Il broyait du noir quand il rentra chez lui. Tout l'avait dégoûté dans ce procès. L'agitation de la foule, les témoins, et le verdict, tout lui paraissait débectant. Il se demandait comment on pouvait perdre autant de temps à un procès, alors que la ville devait faire face à des problèmes bien plus sérieux. Il passa le seuil de sa maison la mort dans l'âme et gagna immédiatement son lit. Il ne réussit pourtant pas à fermer l'œil. Ses idées s'envolaient sans cesse vers Scipio et son funeste sort. N'en pouvant plus de se retourner dans sa couche, il décida de se lever pour aller faire un tour. Il sortit de sa maison à l'insu de ses parents, car il savait que jamais ceux-ci ne l'auraient laissé sortir à cause de toutes les restrictions dues à la peste.

En effet, un couvre-feu avait été mis en vigueur, les rassemblements avaient été interdits, et tous les lieux publics avaient été fermés. Titus savait bien à quoi il s'exposait en sortant de la maison. Il aurait payé cher s'il avait été pris en train de vadrouiller dans la ville à pareille heure, mais pour se donner bonne conscience, il se dit qu'il n'avait pas le choix, et que sortir prendre l'air était la seule chose qui pouvait le calmer. En outre, il déambulerait tout simplement dans les rues où il était sûr de ne rencontrer personne.

Titus connaissait Aquilée comme le fond de sa poche et savait bien quelles étaient les routes susceptibles d'être surveillées. Il se dirigea donc vers celles où il était certain de ne croiser aucune patrouille. Il marchait depuis une demi-heure et commençait déjà à retrouver le calme quand des voix le tirèrent de ses rêveries. Il leva les yeux et vit deux hommes dont un en armure. Cela le surprit car il ne s'attendait pas à trouver une patrouille dans cet endroit. Il se cacha aussitôt au coin d'une rue, et tira la tête pour voir ce qui se tramait. Les deux hommes lui tournaient le dos, et Titus put se rendre compte qu'il ne s'agissait pas d'une patrouille, mais d'un soldat et d'un citoyen ordinaire.

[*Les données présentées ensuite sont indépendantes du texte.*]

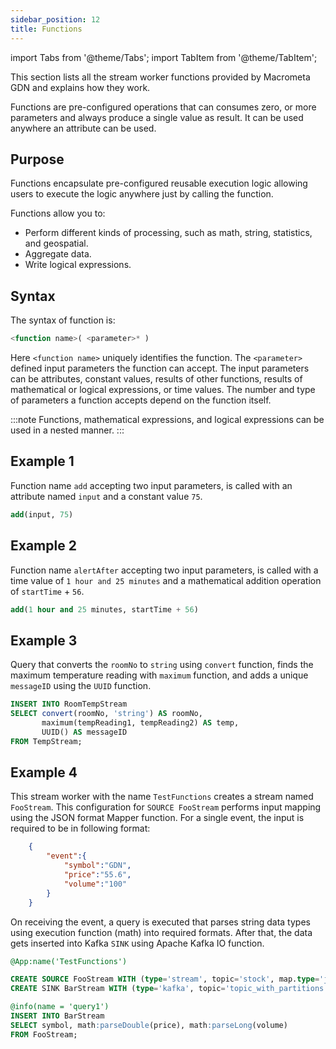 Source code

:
 ```yaml
---
sidebar_position: 12
title: Functions
---
```


import Tabs from '@theme/Tabs';
import TabItem from '@theme/TabItem';

This section lists all the stream worker functions provided by Macrometa GDN and explains how they work.

Functions are pre-configured operations that can consumes zero, or more parameters and always produce a single value as result. It can be used anywhere an attribute can be used.

## Purpose

Functions encapsulate pre-configured reusable execution logic allowing users to execute the logic anywhere just by calling the function.

Functions allow you to:

- Perform different kinds of processing, such as math, string, statistics, and geospatial.
- Aggregate data.
- Write logical expressions.

## Syntax

The syntax of function is:

```sql
<function name>( <parameter>* )
```

Here `<function name>` uniquely identifies the function. The `<parameter>` defined input parameters the function can accept. The input parameters can be attributes, constant values, results of other functions, results of mathematical or logical expressions, or time values. The number and type of parameters a function accepts depend on the function itself.

:::note
Functions, mathematical expressions, and logical expressions can be used in a nested manner.
:::

## Example 1

Function name `add` accepting two input parameters, is called with an attribute named `input` and a constant value `75`.  

```sql
add(input, 75)
```

## Example 2

Function name `alertAfter` accepting two input parameters, is called with a time value of `1 hour and 25 minutes` and a mathematical addition operation of `startTime` + `56`.

```sql
add(1 hour and 25 minutes, startTime + 56)
```

## Example 3

Query that converts the `roomNo` to `string` using `convert` function, finds the maximum temperature reading with `maximum` function, and adds a unique `messageID` using the `UUID` function.

```sql
INSERT INTO RoomTempStream
SELECT convert(roomNo, 'string') AS roomNo,
       maximum(tempReading1, tempReading2) AS temp,
       UUID() AS messageID
FROM TempStream;
```

## Example 4

This stream worker with the name `TestFunctions` creates a stream named `FooStream`. This configuration for `SOURCE FooStream` performs input mapping using the JSON format Mapper function. For a single event, the input is required to be in following format:

```json
    {    
        "event":{        
            "symbol":"GDN",        
            "price":"55.6",        
            "volume":"100"    
        }
    }
```

On receiving the event, a query is executed that parses string data types using execution function (math) into required formats.
After that, the data gets inserted into Kafka `SINK` using Apache Kafka IO function.

```sql
@App:name('TestFunctions') 

CREATE SOURCE FooStream WITH (type='stream', topic='stock', map.type='json') (symbol string, price string, volume string);
CREATE SINK BarStream WITH (type='kafka', topic='topic_with_partitions', partition.no='0', bootstrap.servers='localhost:9092', map.type='json') (symbol string, price double, volume long);

@info(name = 'query1')
INSERT INTO BarStream
SELECT symbol, math:parseDouble(price), math:parseLong(volume) 
FROM FooStream;
```
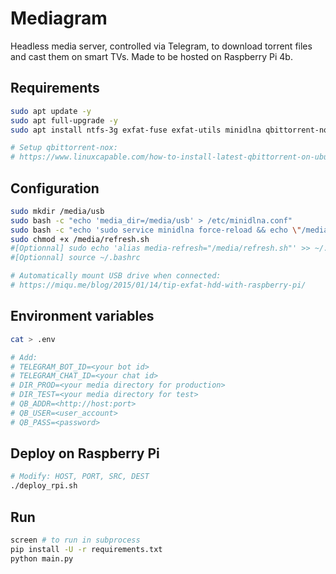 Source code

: # Mediagram

Headless media server, controlled via Telegram, to download torrent files and cast them on smart TVs.
Made to be hosted on Raspberry Pi 4b.

## Requirements

```bash
sudo apt update -y
sudo apt full-upgrade -y
sudo apt install ntfs-3g exfat-fuse exfat-utils minidlna qbittorrent-nox screen -y

# Setup qbittorrent-nox:
# https://www.linuxcapable.com/how-to-install-latest-qbittorrent-on-ubuntu-20-04-desktop-and-server/#Import_qBittorrent-nox_Stable
```

## Configuration

```bash
sudo mkdir /media/usb
sudo bash -c "echo 'media_dir=/media/usb' > /etc/minidlna.conf"
sudo bash -c "echo 'sudo service minidlna force-reload && echo \"/media/usb: refresh.\"' > /media/refresh.sh"
sudo chmod +x /media/refresh.sh
#[Optionnal] sudo echo 'alias media-refresh="/media/refresh.sh"' >> ~/.bashrc
#[Optionnal] source ~/.bashrc

# Automatically mount USB drive when connected:
# https://miqu.me/blog/2015/01/14/tip-exfat-hdd-with-raspberry-pi/
```

## Environment variables

```bash
cat > .env

# Add:
# TELEGRAM_BOT_ID=<your bot id>
# TELEGRAM_CHAT_ID=<your chat id>
# DIR_PROD=<your media directory for production>
# DIR_TEST=<your media directory for test>
# QB_ADDR=<http://host:port>
# QB_USER=<user_account>
# QB_PASS=<password>
```

## Deploy on Raspberry Pi

```bash
# Modify: HOST, PORT, SRC, DEST
./deploy_rpi.sh
```

## Run

```bash
screen # to run in subprocess
pip install -U -r requirements.txt
python main.py
```
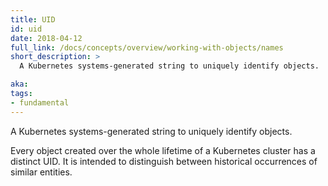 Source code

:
 ```yaml
---
title: UID
id: uid
date: 2018-04-12
full_link: /docs/concepts/overview/working-with-objects/names
short_description: >
  A Kubernetes systems-generated string to uniquely identify objects.

aka:
tags:
- fundamental
---
```

 A Kubernetes systems-generated string to uniquely identify objects.

<!--more-->

Every object created over the whole lifetime of a Kubernetes cluster has a distinct UID. It is intended to distinguish between historical occurrences of similar entities.

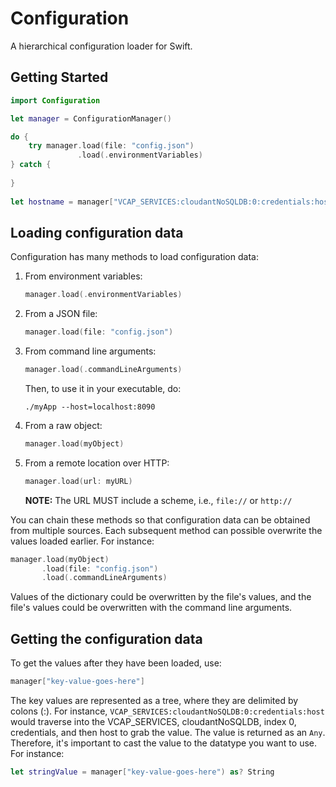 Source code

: # Configuration

A hierarchical configuration loader for Swift.

## Getting Started

```swift
import Configuration

let manager = ConfigurationManager()

do {
    try manager.load(file: "config.json")
               .load(.environmentVariables)
} catch { 
	
}
			  
let hostname = manager["VCAP_SERVICES:cloudantNoSQLDB:0:credentials:host"]
```

## Loading configuration data

Configuration has many methods to load configuration data:

1. From environment variables:

    ```swift
    manager.load(.environmentVariables)
    ```

2. From a JSON file:

    ```swift
    manager.load(file: "config.json")
    ```

3. From command line arguments:

    ```swift
    manager.load(.commandLineArguments)
    ```

    Then, to use it in your executable, do:
    
    ```
    ./myApp --host=localhost:8090
    ```

4. From a raw object:

    ```swift
    manager.load(myObject)
    ```

5. From a remote location over HTTP:
    
    ```swift
    manager.load(url: myURL)
    ```
    
    **NOTE:** The URL MUST include a scheme, i.e., `file://` or `http://`

You can chain these methods so that configuration data can be obtained from multiple sources. Each subsequent method can possible overwrite the values loaded earlier. For instance:

```swift
manager.load(myObject)
       .load(file: "config.json")
       .load(.commandLineArguments)

```

Values of the dictionary could be overwritten by the file's values, and the file's values could be overwritten with the command line arguments.

## Getting the configuration data

To get the values after they have been loaded, use:

```swift
manager["key-value-goes-here"]
```

The key values are represented as a tree, where they are delimited by colons (:). For instance, `VCAP_SERVICES:cloudantNoSQLDB:0:credentials:host` would traverse into the VCAP_SERVICES, cloudantNoSQLDB, index 0, credentials, and then host to grab the value. The value is returned as an `Any`. Therefore, it's important to cast the value to the datatype you want to use. For instance:

```swift
let stringValue = manager["key-value-goes-here") as? String
```

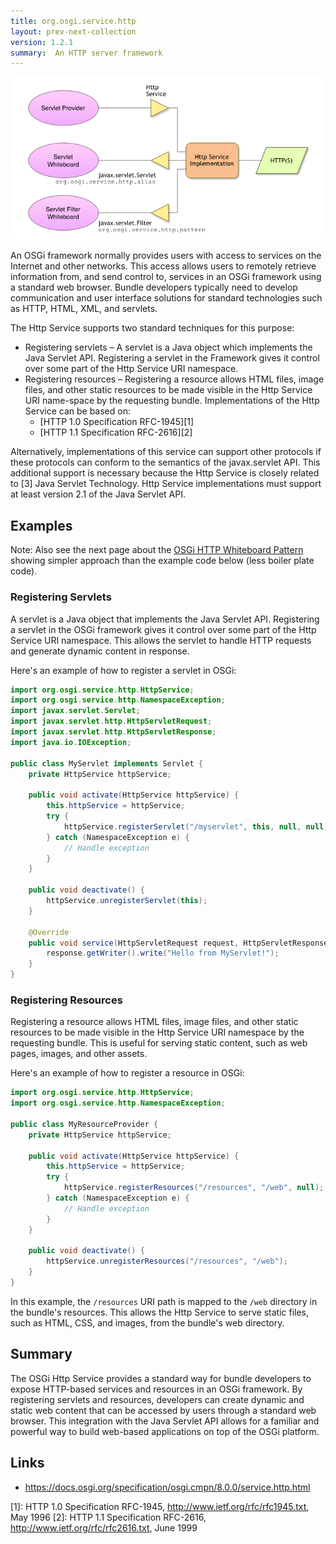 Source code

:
 ```yaml
---
title: org.osgi.service.http
layout: prev-next-collection
version: 1.2.1
summary:  An HTTP server framework
---
```


![Http Service Collaboration Diagram](/img/services/org.osgi.service.http.overview.png)

An OSGi framework normally provides users with access to services on the Internet and other networks. This access allows users to remotely retrieve information from, and send control to, services in an OSGi framework using a standard web browser.
Bundle developers typically need to develop communication and user interface solutions for standard technologies such as HTTP, HTML, XML, and servlets.

The Http Service supports two standard techniques for this purpose:

* Registering servlets – A servlet is a Java object which implements the Java Servlet API. Registering a servlet in the Framework gives it control over some part of the Http Service URI namespace.
* Registering resources – Registering a resource allows HTML files, image files, and other static resources to be made visible in the Http Service URI name-space by the requesting bundle.
Implementations of the Http Service can be based on:
  * [HTTP 1.0 Specification RFC-1945][1] 
  * [HTTP 1.1 Specification RFC-2616][2] 

Alternatively, implementations of this service can support other protocols if these protocols can conform to the semantics of the javax.servlet API. This additional support is necessary because the Http Service is closely related to [3] Java Servlet Technology. Http Service implementations must support at least version 2.1 of the Java Servlet API.


## Examples

Note: Also see the next page about the [OSGi HTTP Whiteboard Pattern](/services/org.osgi.service.http.whiteboard.html) showing simpler approach than the example code below (less boiler plate code).


### Registering Servlets

A servlet is a Java object that implements the Java Servlet API. Registering a servlet in the OSGi framework gives it control over some part of the Http Service URI namespace. This allows the servlet to handle HTTP requests and generate dynamic content in response.

Here's an example of how to register a servlet in OSGi:

```java
import org.osgi.service.http.HttpService;
import org.osgi.service.http.NamespaceException;
import javax.servlet.Servlet;
import javax.servlet.http.HttpServletRequest;
import javax.servlet.http.HttpServletResponse;
import java.io.IOException;

public class MyServlet implements Servlet {
    private HttpService httpService;

    public void activate(HttpService httpService) {
        this.httpService = httpService;
        try {
            httpService.registerServlet("/myservlet", this, null, null);
        } catch (NamespaceException e) {
            // Handle exception
        }
    }

    public void deactivate() {
        httpService.unregisterServlet(this);
    }

    @Override
    public void service(HttpServletRequest request, HttpServletResponse response) throws IOException {
        response.getWriter().write("Hello from MyServlet!");
    }
}
```

### Registering Resources

Registering a resource allows HTML files, image files, and other static resources to be made visible in the Http Service URI namespace by the requesting bundle. This is useful for serving static content, such as web pages, images, and other assets.

Here's an example of how to register a resource in OSGi:

```java
import org.osgi.service.http.HttpService;
import org.osgi.service.http.NamespaceException;

public class MyResourceProvider {
    private HttpService httpService;

    public void activate(HttpService httpService) {
        this.httpService = httpService;
        try {
            httpService.registerResources("/resources", "/web", null);
        } catch (NamespaceException e) {
            // Handle exception
        }
    }

    public void deactivate() {
        httpService.unregisterResources("/resources", "/web");
    }
}
```

In this example, the `/resources` URI path is mapped to the `/web` directory in the bundle's resources. This allows the Http Service to serve static files, such as HTML, CSS, and images, from the bundle's web directory.

## Summary

The OSGi Http Service provides a standard way for bundle developers to expose HTTP-based services and resources in an OSGi framework. By registering servlets and resources, developers can create dynamic and static web content that can be accessed by users through a standard web browser. This integration with the Java Servlet API allows for a familiar and powerful way to build web-based applications on top of the OSGi platform.


## Links

- <https://docs.osgi.org/specification/osgi.cmpn/8.0.0/service.http.html>

[1]: HTTP 1.0 Specification RFC-1945, http://www.ietf.org/rfc/rfc1945.txt, May 1996
[2]: HTTP 1.1 Specification RFC-2616, http://www.ietf.org/rfc/rfc2616.txt, June 1999
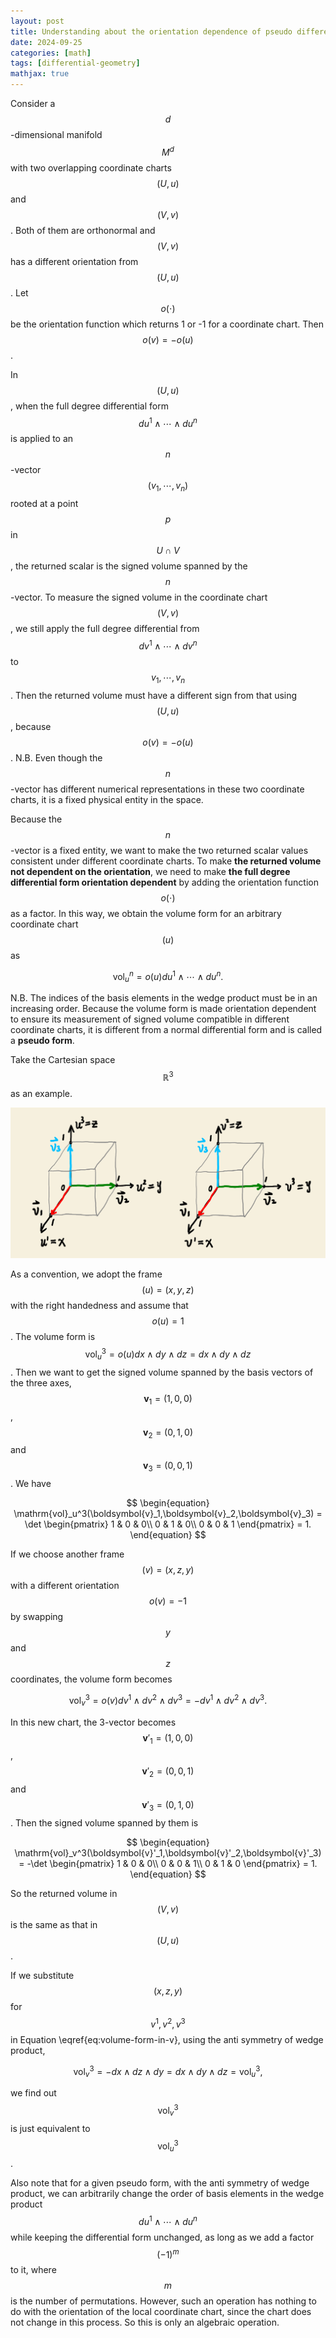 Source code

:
 ```yaml
---
layout: post
title: Understanding about the orientation dependence of pseudo differential forms
date: 2024-09-25
categories: [math]
tags: [differential-geometry]
mathjax: true
---
```


Consider a $$d $$-dimensional manifold $$M^d $$ with two overlapping coordinate charts $$(U, u) $$ and $$(V,v) $$. Both of them are orthonormal and $$(V,v) $$ has a different orientation from $$(U,u) $$. Let $$o(\cdot) $$ be the orientation function which returns 1 or -1 for a coordinate chart. Then $$o(v) = -o(u) $$.

In $$(U,u) $$, when the full degree differential form $$du^1\wedge \cdots \wedge du^n $$ is applied to an $$n $$-vector $$(v_1,\cdots,v_n) $$ rooted at a point $$p $$ in $$U\cap V $$, the returned scalar is the signed volume spanned by the $$n $$-vector. To measure the signed volume in the coordinate chart $$(V,v) $$, we still apply the full degree differential from $$dv^1\wedge\cdots\wedge dv^n $$ to $$v_1,\cdots,v_n $$. Then the returned volume must have a different sign from that using $$(U,u) $$, because $$o(v) = -o(u) $$. N.B. Even though the $$n $$-vector has different numerical representations in these two coordinate charts, it is a fixed physical entity in the space.

Because the $$n $$-vector is a fixed entity, we want to make the two returned scalar values consistent under different coordinate charts. To make **the returned volume not dependent on the orientation**, we need to make **the full degree differential form orientation dependent** by adding the orientation function $$o(\cdot) $$ as a factor. In this way, we obtain the volume form for an arbitrary coordinate chart $$(u) $$ as

$$
\begin{equation}
\mathrm{vol}_u^n = o(u) du^1\wedge\cdots\wedge du^n.
\end{equation}
$$

N.B. The indices of the basis elements in the wedge product must be in an increasing order. Because the volume form is made orientation dependent to ensure its measurement of signed volume compatible in different coordinate charts, it is different from a normal differential form and is called a **pseudo form**.

Take the Cartesian space $$\mathbb{R}^3 $$ as an example.

![img](/figures/2024-09-25-19-47-volume-forms-in-different-charts.png)

As a convention, we adopt the frame $$(u) = (x, y, z) $$ with the right handedness and assume that $$o(u) = 1 $$. The volume form is $$\mathrm{vol}_u^3 = o(u) dx\wedge dy \wedge dz = dx\wedge dy \wedge dz$$. Then we want to get the signed volume spanned by the basis vectors of the three axes, $$\boldsymbol{v}_1 = (1,0,0) $$, $$\boldsymbol{v}_2 = (0,1,0) $$ and $$\boldsymbol{v}_3 = (0,0,1) $$. We have

$$
\begin{equation}
\mathrm{vol}_u^3(\boldsymbol{v}_1,\boldsymbol{v}_2,\boldsymbol{v}_3) = \det \begin{pmatrix}
  1 & 0 & 0\\
  0 & 1 & 0\\
  0 & 0 & 1
\end{pmatrix} = 1.
\end{equation}
$$

If we choose another frame $$(v) = (x, z, y) $$ with a different orientation $$o(v)=-1 $$ by swapping $$y $$ and $$z $$ coordinates, the volume form becomes

$$
\begin{equation}
\label{eq:volume-form-in-v}
\mathrm{vol}_v^3 = o(v) dv^1\wedge dv^2 \wedge dv^3 = -dv^1\wedge dv^2 \wedge dv^3.
\end{equation}
$$

In this new chart, the 3-vector becomes $$\boldsymbol{v}'_1 = (1,0,0) $$, $$\boldsymbol{v}'_2 = (0,0,1) $$ and $$\boldsymbol{v}'_3 = (0,1,0) $$. Then the signed volume spanned by them is

$$
\begin{equation}
\mathrm{vol}_v^3(\boldsymbol{v}'_1,\boldsymbol{v}'_2,\boldsymbol{v}'_3) = -\det \begin{pmatrix}
  1 & 0 & 0\\
  0 & 0 & 1\\
  0 & 1 & 0
\end{pmatrix} = 1.
\end{equation}
$$

So the returned volume in $$(V,v) $$ is the same as that in $$(U,u) $$.

If we substitute $$(x, z, y) $$ for $$v^1,v^2,v^3 $$ in Equation \eqref{eq:volume-form-in-v}, using the anti symmetry of wedge product,

$$
\begin{equation}
\mathrm{vol}_v^3 = -dx\wedge dz \wedge dy = dx\wedge dy \wedge dz = \mathrm{vol}_u^3,
\end{equation}
$$

we find out $$\mathrm{vol}_v^3 $$ is just equivalent to $$\mathrm{vol}_u^3 $$.

Also note that for a given pseudo form, with the anti symmetry of wedge product, we can arbitrarily change the order of basis elements in the wedge product $$du^1\wedge\cdots\wedge du^n $$ while keeping the differential form unchanged, as long as we add a factor $$(-1)^m $$ to it, where $$m $$ is the number of permutations. However, such an operation has nothing to do with the orientation of the local coordinate chart, since the chart does not change in this process. So this is only an algebraic operation.
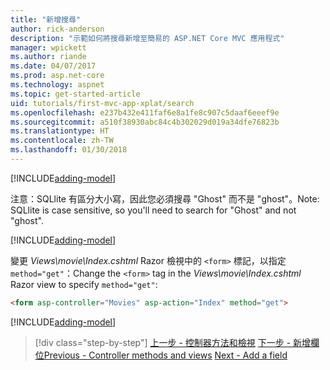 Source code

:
 ```yaml
---
title: "新增搜尋"
author: rick-anderson
description: "示範如何將搜尋新增至簡易的 ASP.NET Core MVC 應用程式"
manager: wpickett
ms.author: riande
ms.date: 04/07/2017
ms.prod: asp.net-core
ms.technology: aspnet
ms.topic: get-started-article
uid: tutorials/first-mvc-app-xplat/search
ms.openlocfilehash: e237b432e411faf6e8a1fe8c907c5daaf6eeef9e
ms.sourcegitcommit: a510f38930abc84c4b302029d019a34dfe76823b
ms.translationtype: HT
ms.contentlocale: zh-TW
ms.lasthandoff: 01/30/2018
---
```

[!INCLUDE[adding-model](../../includes/mvc-intro/search1.md)]

<span data-ttu-id="68fc2-103">注意：SQLlite 有區分大小寫，因此您必須搜尋 "Ghost" 而不是 "ghost"。</span><span class="sxs-lookup"><span data-stu-id="68fc2-103">Note: SQLlite is case sensitive, so you'll need to search for "Ghost" and not "ghost".</span></span>

[!INCLUDE[adding-model](../../includes/mvc-intro/search2.md)]

<span data-ttu-id="68fc2-104">變更 *Views\movie\Index.cshtml* Razor 檢視中的 `<form>` 標記，以指定 `method="get"`：</span><span class="sxs-lookup"><span data-stu-id="68fc2-104">Change the `<form>` tag in the *Views\movie\Index.cshtml* Razor view to specify `method="get"`:</span></span>

```html
<form asp-controller="Movies" asp-action="Index" method="get">
```

[!INCLUDE[adding-model](../../includes/mvc-intro/search3.md)]

>[!div class="step-by-step"]
<span data-ttu-id="68fc2-105">[上一步 - 控制器方法和檢視](controller-methods-views.md)
[下一步 - 新增欄位](new-field.md)</span><span class="sxs-lookup"><span data-stu-id="68fc2-105">[Previous - Controller methods and views](controller-methods-views.md)
[Next - Add a field](new-field.md)</span></span>  
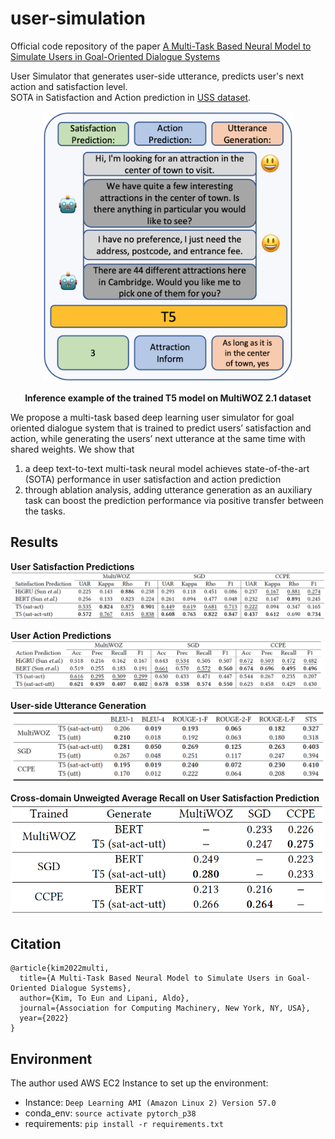 # user-simulation

Official code repository of the paper [A Multi-Task Based Neural Model to Simulate Users in Goal-Oriented Dialogue Systems](https://www.researchgate.net/publication/360276605_A_Multi-Task_Based_Neural_Model_to_Simulate_Users_in_Goal-Oriented_Dialogue_Systems)

User Simulator that generates user-side utterance, predicts user's next action and satisfaction level.  
SOTA in Satisfaction and Action prediction in [USS dataset](https://arxiv.org/pdf/2105.03748).

<p align="center">
    <img src="imgs/t5-mtl-diagram.png" width="400">
</p>
<p align="center">
    <b>Inference example of the trained T5 model on MultiWOZ 2.1 dataset</b>
</p>


We propose a multi-task based deep learning user simulator for goal oriented dialogue system that is trained to predict users’ satisfaction and action, while generating the users’ next utterance at the same time with shared weights. 
We show that 
1) a deep text-to-text multi-task neural model achieves state-of-the-art (SOTA) performance in user satisfaction and action prediction
2) through ablation analysis, adding utterance generation as an auxiliary task can boost the prediction performance via positive transfer between the tasks. 

## Results
**User Satisfaction Predictions**  
![satisfaction](imgs/satisfaction-table.png)  

**User Action Predictions**  
![action](imgs/action-table.png)  

**User-side Utterance Generation**  
![ug](imgs/ug-score-table.png)  

**Cross-domain Unweigted Average Recall on User Satisfaction Prediction**  
![satisfaction](imgs/cross-domain.png)  


## Citation
```
@article{kim2022multi,
  title={A Multi-Task Based Neural Model to Simulate Users in Goal-Oriented Dialogue Systems},
  author={Kim, To Eun and Lipani, Aldo},
  journal={Association for Computing Machinery, New York, NY, USA},
  year={2022}
}
```

## Environment
The author used AWS EC2 Instance to set up the environment:  

- Instance: `Deep Learning AMI (Amazon Linux 2) Version 57.0`  
- conda_env: `source activate pytorch_p38`
- requirements: `pip install -r requirements.txt`

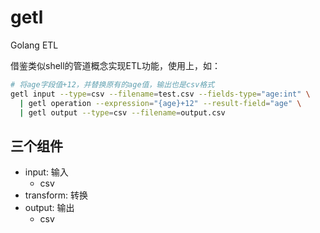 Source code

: # getl
Golang ETL

借鉴类似shell的管道概念实现ETL功能，使用上，如：

```sh
# 将age字段值+12，并替换原有的age值，输出也是csv格式
getl input --type=csv --filename=test.csv --fields-type="age:int" \
  | getl operation --expression="{age}+12" --result-field="age" \
  | getl output --type=csv --filename=output.csv
```

## 三个组件

- input: 输入
  - csv
- transform: 转换
- output: 输出
  - csv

« Il est en retard, comme toujours, disait le soldat.

– Patience ! répondait le civil. Il finira bien par arriver ».

Titus tomba des nues. Il aurait reconnu ces voix entre mille. Sa certitude était grande du fait qu'il les avait entendues le matin même durant le procès. C'étaient Marcus, le jeune soldat, et Capito, le médecin, qui tous les deux avaient témoigné contre Scipio. Ils avaient dit qu'ils attendaient quelqu'un. Le jeune homme commença à s'inquiéter. Le « quelqu'un » pouvait survenir de n'importe où, y compris de la rue où il se trouvait. Il se demandait comment il devait réagir, et s'il n'était pas temps de prendre ses jambes à son coup, lorsqu'il entendit un bruit sur sa droite. Il tourna la tête et étouffa de justesse un cri d'horreur face à ce qui lui était apparu devant lui. Sous ses yeux se tenait Ariane.

Ariane était une jeune fille de son âge. Titus en était amoureux depuis la première fois qu'il l'avait vue, trois ans plus tôt. C'était une splendide jeune femme. Ses cheveux blonds lui arrivaient à hauteur des épaules. Titus s'était toujours demandé pourquoi elle les tenait si courts étant donné que ceux de la majorité des jeunes filles tombaient aisément jusqu'au bas du dos. Mais c'était ce qui faisait un peu leur particularité et les rendaient si attirants. En outre, elle avait les yeux clairs, qui semblaient sonder le jeune homme jusqu'au tréfonds de ses entrailles. Et ses courbes étaient si parfaites qu'on l'aurait dite sortie d'un moule façonné par Vulcain lui-même en calquant les formes de sa divine épouse Vénus. Mais ce qui plus que tout charmait Titus, c'était son sourire qui apportait autant de lumière qu'une lampe soleil.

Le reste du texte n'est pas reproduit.